Techmeme has come out with the Techmeme Leaderboard, which I like to think of as a celestial chart that ordinary earthlings can use to identify the shining stars of the technology blogosphere. I should point out – not that I pay attention to such things, of course – that on the very first publicly released Leaderboard, which was published yesterday by Dave Winer on his venerable blog Scripting News, Rough Type ranked Number 34. (It’s also probably worth noting that Rough Type was actually Number 1 among “real blogs,” as defined by Robert Scoble, who wrote the book on blogging). I have since fallen one slot, to 35, as Dave Winer slipped past me today on the Leaderboard on the strength of – you guessed it – his post about the Leaderboard. (The technology blogosphere is like a giant dog that is forever chasing its tail – except when it stops to lick its netherparts.) I am not at all bitter that my trajectory has already turned downward. Not bitter in the least. In fact, I have to confess to feeling a little bit swollen with pride this evening – and I don’t think it’s just the kielbasa I had for dinner.

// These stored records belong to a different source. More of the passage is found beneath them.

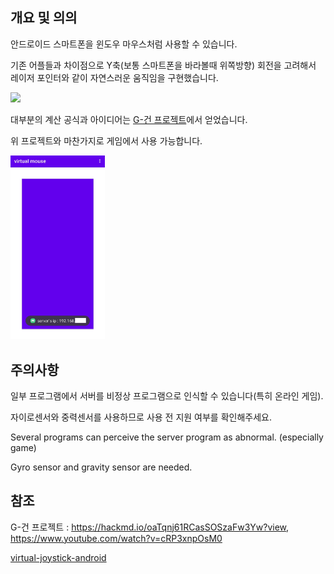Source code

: ## 개요 및 의의
안드로이드 스마트폰을 윈도우 마우스처럼 사용할 수 있습니다.

기존 어플들과 차이점으로 Y축(보통 스마트폰을 바라볼때 위쪽방향) 회전을 고려해서 레이저 포인터와 같이 자연스러운 움직임을 구현했습니다.

<img src="https://github.com/myungum/virtual-mouse-app/blob/client/img/GTA5.gif" width="50%">

대부분의 계산 공식과 아이디어는 [G-건 프로젝트](https://hackmd.io/oaTqnj61RCasSOSzaFw3Yw?view)에서 얻었습니다.

위 프로젝트와 마찬가지로 게임에서 사용 가능합니다.

<img src="https://github.com/myungum/virtual-mouse-app/blob/client/img/img2.jpg" width="30%">

## 주의사항
일부 프로그램에서 서버를 비정상 프로그램으로 인식할 수 있습니다(특히 온라인 게임).

자이로센서와 중력센서를 사용하므로 사용 전 지원 여부를 확인해주세요.

Several programs can perceive the server program as abnormal. (especially game)

Gyro sensor and gravity sensor are needed.

## 참조
G-건 프로젝트 : https://hackmd.io/oaTqnj61RCasSOSzaFw3Yw?view, https://www.youtube.com/watch?v=cRP3xnpOsM0

[virtual-joystick-android](https://github.com/controlwear/virtual-joystick-android)
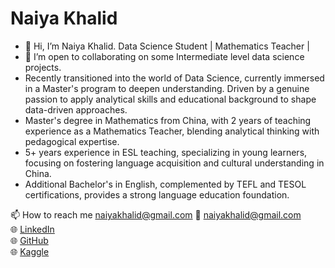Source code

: # Naiya Khalid

- 👋 Hi, I’m Naiya Khalid. Data Science Student | Mathematics Teacher |
- 💞️ I’m open to collaborating on some Intermediate level data science projects.
- Recently transitioned into the world of Data Science, currently immersed in a Master's program to deepen understanding. Driven by a genuine passion to apply analytical skills and educational background to shape data-driven approaches.
- Master's degree in Mathematics from China, with 2 years of teaching experience as a Mathematics Teacher, blending analytical thinking with pedagogical expertise.
- 5+ years experience in ESL teaching, specializing in young learners, focusing on fostering language acquisition and cultural understanding in China.
- Additional Bachelor's in English, complemented by TEFL and TESOL certifications, provides a strong language education foundation.

📫 How to reach me naiyakhalid@gmail.com
📩 [naiyakhalid@gmail.com](mailto:naiyakhalid@gmail.com)  
🌐 [LinkedIn](https://www.linkedin.com/in/naiya-khalid-510981130/)  
🌐 [GitHub](https://github.com/naiyakhalid)  
🌐 [Kaggle](https://www.kaggle.com/naiyakhalid)
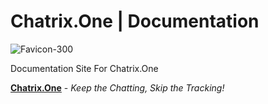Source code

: # Chatrix.One | Documentation

![Favicon-300](https://github.com/user-attachments/assets/e946fddb-fa90-4f38-bdbc-8c47ae9585d6)

Documentation Site For Chatrix.One

[**Chatrix.One**](https://chatrix.one) - *Keep the Chatting, Skip the Tracking!*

“The technology blogosphere is like a giant dog that is forever chasing its tail – except when it stops to lick its netherparts.”

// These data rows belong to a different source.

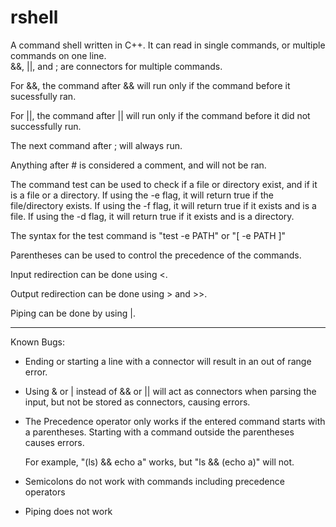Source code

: # rshell

A command shell written in C++. It can read in single commands, or multiple commands on one line.  
&&, ||, and ; are connectors for multiple commands.

For &&, the command after && will run only if the command before it sucessfully ran.

For ||, the command after || will run only if the command before it did not successfully run.

The next command after ; will always run.

Anything after # is considered a comment, and will not be ran.

The command test can be used to check if a file or directory exist, and if it is a file or a directory. If using the -e flag, it will return true if the file/directory exists. If using the -f flag, it will return true if it exists and is a file. If using the -d flag, it will return true if it exists and is a directory.

The syntax for the test command is "test -e PATH" or "[ -e PATH ]"

Parentheses can be used to control the precedence of the commands.

Input redirection can be done using <.

Output redirection can be done using > and >>.

Piping can be done by using |.

---

Known Bugs:

  * Ending or starting a line with a connector will result in an out of range error.
  * Using & or | instead of && or || will act as connectors when parsing the input, but not be stored as connectors, causing errors.
  * The Precedence operator only works if the entered command starts with a parentheses. Starting with a command outside the parentheses causes errors.
       
       For example, "(ls) && echo a" works, but "ls && (echo a)" will not.
  * Semicolons do not work with commands including precedence operators
  * Piping does not work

That sure beats the “navel gazing” cliche. And a very appropriate metaphor for certain A-listers …
Don’t you only care to be unique in the eye of your readers? At least you were until you started using gross images, instead of the previous, highly enjoyable, distinctively British and far more painful understatement.
I rather like the apparatus-licking comparison and healthily skeptical punditry — and that’ll keep me subscribed, not some leaderboard.

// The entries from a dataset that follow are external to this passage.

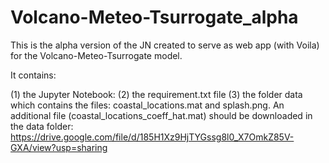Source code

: # Volcano-Meteo-Tsurrogate_alpha

This is the alpha version of the JN created to serve as web app (with Voila) for the Volcano-Meteo-Tsurrogate model. 

It contains:

(1) the Jupyter Notebook:
(2) the requirement.txt file
(3) the folder data which contains the files: coastal_locations.mat and splash.png. An additional file (coastal_locations_coeff_hat.mat) should be downloaded in the data folder: https://drive.google.com/file/d/185H1Xz9HjTYGssg8l0_X7OmkZ85V-GXA/view?usp=sharing


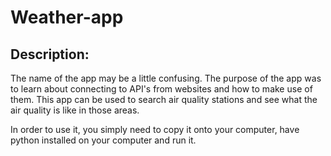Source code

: # Weather-app

## Description:

The name of the app may be a little confusing. The purpose of the app was to learn about connecting to API's from websites and how to make use of them. This app can be used to search air quality stations and see what the air quality is like in those areas.

In order to use it, you simply need to copy it onto your computer, have python installed on your computer and run it.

(Subbing to someone whose writing helps reinforce one’s own views? Hellyeah. Everyone else with an RSS reader does it.)
distinctively British
“Distinctively” may be the wrong adverb here. I is an American, as my president might say.
Sorry about the gross images. I will stick to painful understatement in the future.
So who’s in the netheregion?
No, it’s who are the nether regions :-).
Good thing you switched off Adsense. Lord knows what it would have served up related to “netherparts”.
yes, it was quite a bit of fun watching various sectors of the blogosphere get their knickers in a bunch over the “Leaderboard”…
Actually, it’s a lot like Digg and Reddit–it tells you something about a particular sector of the blogosphere and a particular group of people. Not much about anything beyond that, really.
Frankly, the stuff that went on about Ad Age’s Power 150, and the W list of women bloggers that came out of that was far more interesting that the Leaderboard apoplexy.
I wouldn’t worry about it – please keep on doing what you are doing which is insightful observations about tech.
As for your rivals/fellow bloggers – I’ve noticed that a lot of them do posts that are deliberately designed to get the top spots in techmeme, digg et al.
I.e. they’re headline chasing on controversial subjects or issues of the day – such as ‘Why I won’t install the lastest iPhone update/Why Apple is screwing it’s customers’ etc. etc. Bingo! you are almost guaranteed the Techmeme top spot.
Apart from that, sites like Techcrunch get to the top as Arrington et al are simply really well connected and they break news. Which is great, but they do nothing much beyond that. OK, that’s slightly unfair to Techcrunch but it’s mostly a news not a ‘views/opinion’ site.
Personally I’d rather read some top-notch analysis such as you provide rather than scoops that pretty much every site will have within hours anyhow.
So please continue doing what you do best – slightly hysterical headlines are easy, insightful analysis is not and there’s always going to be a bigger market for the hysterical, but in the end I and a lot of others I’m sure think that the analysis bit is far more valuable.